A Pardoner was a trafficker in papal pardons or indulgences. In the early Church a penitent as a condition of receiving absolution would have to fast (i.e. abstain from meat), or do other penance, for so many days, according to the gravity of his sin. Later on, a payment of money to an approved charitable purpose was accepted as an equivalent for so many days' penance, and a certificate of such payment was called a pardon or indulgence. The indulgence was a remission of ecclesiastical penance, not a remission of sins, but its true character was easily obscured, and a theory of a 'treasury' of superabounding merits of the Virgin and saints 'promulgated by Pope Clement V. in 1350' introduced new confusion. In order to raise money for building or repairing a church or other good object, men were sent all over Europe offering indulgences to all who contributed a certain sum. Moreover these authorized alms-gatherers were outrivalled by irregular ones, who, having obtained, or forged, a license from a Pope or Bishop, exhibited relics, to the veneration of which, so they pretended, special indulgences had been attached in the case of those offering money for the privilege. Popes, Bishops, and Kings all tried at various times to suppress these irregular Pardoners, but the traffic in both authorized and unauthorized indulgences went on till the Reformation. An indulgence to those contributing to the war against the Turks was the earliest dated printed document (1454). One in 1517, issued by Leo X., to raise funds for the completion of S. Peter's at Rome, provoked Luther's revolt.
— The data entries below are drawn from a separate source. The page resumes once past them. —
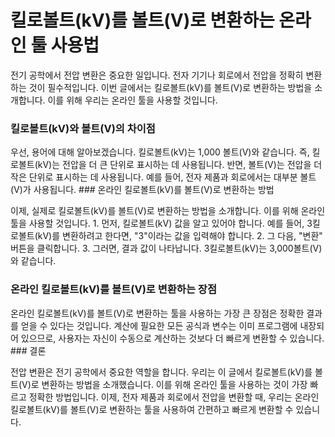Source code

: 킬로볼트(kV)를 볼트(V)로 변환하는 온라인 툴 사용법
===============================

전기 공학에서 전압 변환은 중요한 일입니다. 전자 기기나 회로에서 전압을 정확히 변환하는 것이 필수적입니다. 이번 글에서는 킬로볼트(kV)를 볼트(V)로 변환하는 방법을 소개합니다. 이를 위해 우리는 온라인 툴을 사용할 것입니다.

### 킬로볼트(kV)와 볼트(V)의 차이점

우선, 용어에 대해 알아보겠습니다. 킬로볼트(kV)는 1,000 볼트(V)와 같습니다. 즉, 킬로볼트(kV)는 전압을 더 큰 단위로 표시하는 데 사용됩니다. 반면, 볼트(V)는 전압을 더 작은 단위로 표시하는 데 사용됩니다. 예를 들어, 전자 제품과 회로에서는 대부분 볼트(V)가 사용됩니다. ### 온라인 킬로볼트(kV)를 볼트(V)로 변환하는 방법

이제, 실제로 킬로볼트(kV)를 볼트(V)로 변환하는 방법을 소개합니다. 이를 위해 온라인 툴을 사용할 것입니다. 1. 먼저, 킬로볼트(kV) 값을 알고 있어야 합니다. 예를 들어, 3킬로볼트(kV)를 변환하려고 한다면, "3"이라는 값을 입력해야 합니다.
2. 그 다음, "변환" 버튼을 클릭합니다.
3. 그러면, 결과 값이 나타납니다. 3킬로볼트(kV)는 3,000볼트(V)와 같습니다.

### 온라인 킬로볼트(kV)를 볼트(V)로 변환하는 장점

온라인 킬로볼트(kV)를 볼트(V)로 변환하는 툴을 사용하는 가장 큰 장점은 정확한 결과를 얻을 수 있다는 것입니다. 계산에 필요한 모든 공식과 변수는 이미 프로그램에 내장되어 있으므로, 사용자는 자신이 수동으로 계산하는 것보다 더 빠르게 변환할 수 있습니다. ### 결론

전압 변환은 전기 공학에서 중요한 역할을 합니다. 우리는 이 글에서 킬로볼트(kV)를 볼트(V)로 변환하는 방법을 소개했습니다. 이를 위해 온라인 툴을 사용하는 것이 가장 빠르고 정확한 방법입니다. 이제, 전자 제품과 회로에서 전압을 변환할 때, 우리는 온라인 킬로볼트(kV)를 볼트(V)로 변환하는 툴을 사용하여 간편하고 빠르게 변환할 수 있습니다. 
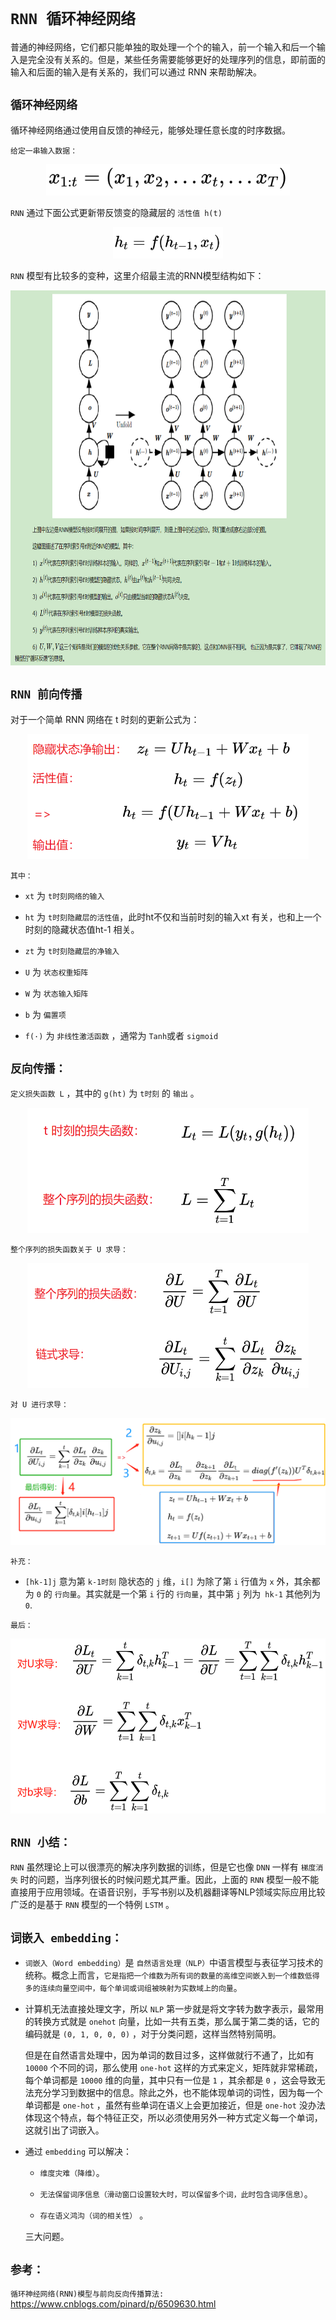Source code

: # `RNN 循环神经网络`

普通的神经网络，它们都只能单独的取处理一个个的输入，前一个输入和后一个输入是完全没有关系的。但是，某些任务需要能够更好的处理序列的信息，即前面的输入和后面的输入是有关系的，我们可以通过 RNN 来帮助解决。


## `循环神经网络`

循环神经网络通过使用自反馈的神经元，能够处理任意长度的时序数据。

`给定一串输入数据：`

<div align=center><img  height="50" src="./static/2.jpg"/></div>

`RNN` 通过下面公式更新带反馈变的隐藏层的 `活性值 h(t)`

<div align=center><img height="50"  src="./static/3.jpg"/></div>


`RNN` 模型有比较多的变种，这里介绍最主流的RNN模型结构如下：

<div align=center><img width="800" height="600"  src="./static/rnn模型.jpg"/></div>



## `RNN 前向传播`
   
对于一个简单 RNN 网络在 t 时刻的更新公式为：

<div align=center><img width="450" height="200"  src="./static/4-1.jpg"/></div>

`其中：`

* `xt` 为 `t时刻网络的输入`

* `ht` 为 `t时刻隐藏层的活性值`，此时ht不仅和当前时刻的输入xt 有关，也和上一个时刻的隐藏状态值ht-1 相关。

* `zt` 为 `t时刻隐藏层的净输入`

* `U` 为 `状态权重矩阵`

* `W` 为 `状态输入矩阵`

* `b` 为 `偏置项`

* `f(·)` 为 `非线性激活函数` ，通常为 `Tanh`或者 `sigmoid`


## `反向传播：`

`定义损失函数 L` ，其中的 `g(ht)` 为 `t时刻` 的 `输出` 。

<div align=center><img width="450" height="200"  src="./static/损失函数.jpg"/></div>

`整个序列的损失函数关于 U 求导：`

<div align=center><img width="450" height="200"  src="./static/反向传播1.jpg"/></div>

`对 U 进行求导：`

<div align=center><img   src="./static/反向传播2.jpg"/></div>



`补充：`

* `[hk-1]j` 意为第 `k-1时刻` 隐状态的 `j` 维，`i[]` 为除了第 `i` 行值为 `x` 外，其余都为 `0` 的 `行向量`。其实就是一个第 `i` 行的 `行向量`，其中第 `j` 列为` hk-1` 其他列为 `0`.

`最后：`

<div align=center><img  width="600" height="280" src="./static/反向传播3.jpg"/></div>


## `RNN 小结：`

`RNN` 虽然理论上可以很漂亮的解决序列数据的训练，但是它也像 `DNN` 一样有 `梯度消失` 时的问题，当序列很长的时候问题尤其严重。因此，上面的 `RNN` 模型一般不能直接用于应用领域。在语音识别，手写书别以及机器翻译等NLP领域实际应用比较广泛的是基于 `RNN` 模型的一个特例 `LSTM` 。
 

## `词嵌入 embedding：`

* `词嵌入（Word embedding）`是 `自然语言处理（NLP）`中语言模型与表征学习技术的统称。概念上而言，`它是指把一个维数为所有词的数量的高维空间嵌入到一个维数低得多的连续向量空间中，每个单词或词组被映射为实数域上的向量`。

* 计算机无法直接处理文字，所以 `NLP` 第一步就是将文字转为数字表示，最常用的转换方式就是 `onehot` 向量，比如一共有五类，那么属于第二类的话，它的编码就是 `(0, 1, 0, 0, 0)` ，对于分类问题，这样当然特别简明。

    但是在自然语言处理中，因为单词的数目过多，这样做就行不通了，比如有 `10000` 个不同的词，那么使用 `one-hot` 这样的方式来定义，矩阵就非常稀疏，每个单词都是 `10000` 维的向量，其中只有一位是 `1` ，其余都是 `0` ，这会导致无法充分学习到数据中的信息。除此之外，也不能体现单词的词性，因为每一个单词都是 `one-hot` ，虽然有些单词在语义上会更加接近，但是 `one-hot` 没办法体现这个特点，每个特征正交，所以必须使用另外一种方式定义每一个单词，这就引出了词嵌入。

* 通过 `embedding` 可以解决：
  
   * `维度灾难（降维）`。
   
   * `无法保留词序信息（滑动窗口设置较大时，可以保留多个词，此时包含词序信息）`。
   
   * `存在语义鸿沟（词的相关性）` 。
   
   三大问题。  





## `参考：`

`循环神经网络(RNN)模型与前向反向传播算法: `https://www.cnblogs.com/pinard/p/6509630.html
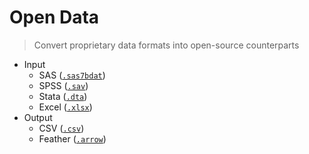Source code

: # Open Data
> Convert proprietary data formats into open-source counterparts
- Input
  - SAS ([`.sas7bdat`](https://documentation.sas.com/doc/en/pgmsascdc/9.4_3.5/hostwin/n0sk6o15955yoen19n9ghdziqw1u.htm#n19rscz36w9ly5n1c6bhrh8o348x))
  - SPSS ([`.sav`](https://www.ibm.com/docs/en/spss-statistics/26.0.0?topic=files-spss-statistics-data))
  - Stata ([`.dta`](https://www.loc.gov/preservation/digital/formats/fdd/fdd000471.shtml))
  - Excel ([`.xlsx`](https://en.wikipedia.org/wiki/Microsoft_Excel#Current_file_extensions))
- Output
  - CSV ([`.csv`](https://en.wikipedia.org/wiki/Comma-separated_values))
  - Feather ([`.arrow`](https://arrow.apache.org/docs/python/feather.html))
"The Ellesmere Manuscript shows the long yellow hair, spread in parted locks upon the Pardoner's shoulders, his surcoat of scarlet trimmed with white, and his scarlet cap with the vernicle in front. His stockings are blue. In his hand he carries the cross of laton, a kind of brass or mixed metal, coloured at the points, yellow, red, and blue. The white lambskin wallet, bearing such precious relics, rests on the horse's back, and is carefully guarded by strings, which the Pardoner has hung round his neck." (Saunders, op. cit.).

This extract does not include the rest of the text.